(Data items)
- - - - - - -

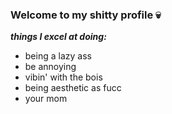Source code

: ### Welcome to my shitty profile 💀
***things I excel at doing:***
- being a lazy ass
- be annoying
- vibin' with the bois
- being aesthetic as fucc
- your mom

<!--
**birdisito/birdisito** is a ✨ _special_ ✨ repository because its `README.md` (this file) appears on your GitHub profile.

Here are some ideas to get you started:

- 🔭 I’m currently working on ...
- 🌱 I’m currently learning ...
- 👯 I’m looking to collaborate on ...
- 🤔 I’m looking for help with ...
- 💬 Ask me about ...
- 📫 How to reach me: ...
- 😄 Pronouns: ...
- ⚡ Fun fact: ...
-->
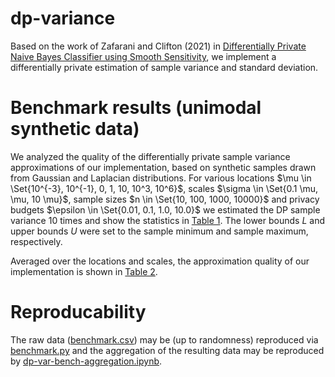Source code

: # dp-variance
Based on the work of Zafarani and Clifton (2021) in [Differentially Private Naive Bayes Classifier using Smooth Sensitivity](http://arxiv.org/abs/2003.13955), we implement a differentially private estimation of sample variance and standard deviation.

# Benchmark results (unimodal synthetic data)
We analyzed the quality of the differentially private sample variance
approximations of our implementation, based on synthetic samples drawn from Gaussian
and Laplacian distributions. For various 
locations $\mu \in \Set{10^{-3}, 10^{-1}, 0, 1, 10, 10^3, 10^6}$,
scales $\sigma \in \Set{0.1 \mu, \mu, 10 \mu}$,
sample sizes $n \in \Set{10, 100, 1000, 10000}$ and 
privacy budgets $\epsilon \in \Set{0.01, 0.1, 1.0, 10.0}$
we estimated the DP sample variance 10 times and show the statistics in [Table 1](table_1.md).
The lower bounds $L$ and upper bounds $U$ were set to the sample minimum and sample maximum, respectively.

Averaged over the locations and scales, the approximation quality of our implementation is shown in [Table 2](table_2.md).

# Reproducability
The raw data ([benchmark.csv](benchmark.csv)) may be (up to randomness) reproduced via [benchmark.py](benchmark_rmse.py) and the aggregation of the resulting data may be reproduced by [dp-var-bench-aggregation.ipynb](dp-var-bench-aggregation.ipynb).
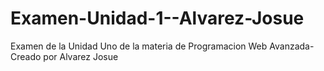 # Examen-Unidad-1--Alvarez-Josue
Examen de la Unidad Uno de la materia de Programacion Web Avanzada- Creado por Alvarez Josue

- - - - - - -

Taking the entries above, copy word for word the lines from the one with "- vibin' with the bois" up to and including the one with "scales $\sigma \in", without any picture.

- vibin' with the bois
- being aesthetic as fucc
- your mom

<!--
**birdisito/birdisito** is a ✨ _special_ ✨ repository because its `README.md` (this file) appears on your GitHub profile.

Here are some ideas to get you started:

- 🔭 I’m currently working on ...
- 🌱 I’m currently learning ...
- 👯 I’m looking to collaborate on ...
- 🤔 I’m looking for help with ...
- 💬 Ask me about ...
- 📫 How to reach me: ...
- 😄 Pronouns: ...
- ⚡ Fun fact: ...
-->
Source code

: # dp-variance
Based on the work of Zafarani and Clifton (2021) in [Differentially Private Naive Bayes Classifier using Smooth Sensitivity](http://arxiv.org/abs/2003.13955), we implement a differentially private estimation of sample variance and standard deviation.

# Benchmark results (unimodal synthetic data)
We analyzed the quality of the differentially private sample variance
approximations of our implementation, based on synthetic samples drawn from Gaussian
and Laplacian distributions. For various 
locations $\mu \in \Set{10^{-3}, 10^{-1}, 0, 1, 10, 10^3, 10^6}$,
scales $\sigma \in \Set{0.1 \mu, \mu, 10 \mu}$,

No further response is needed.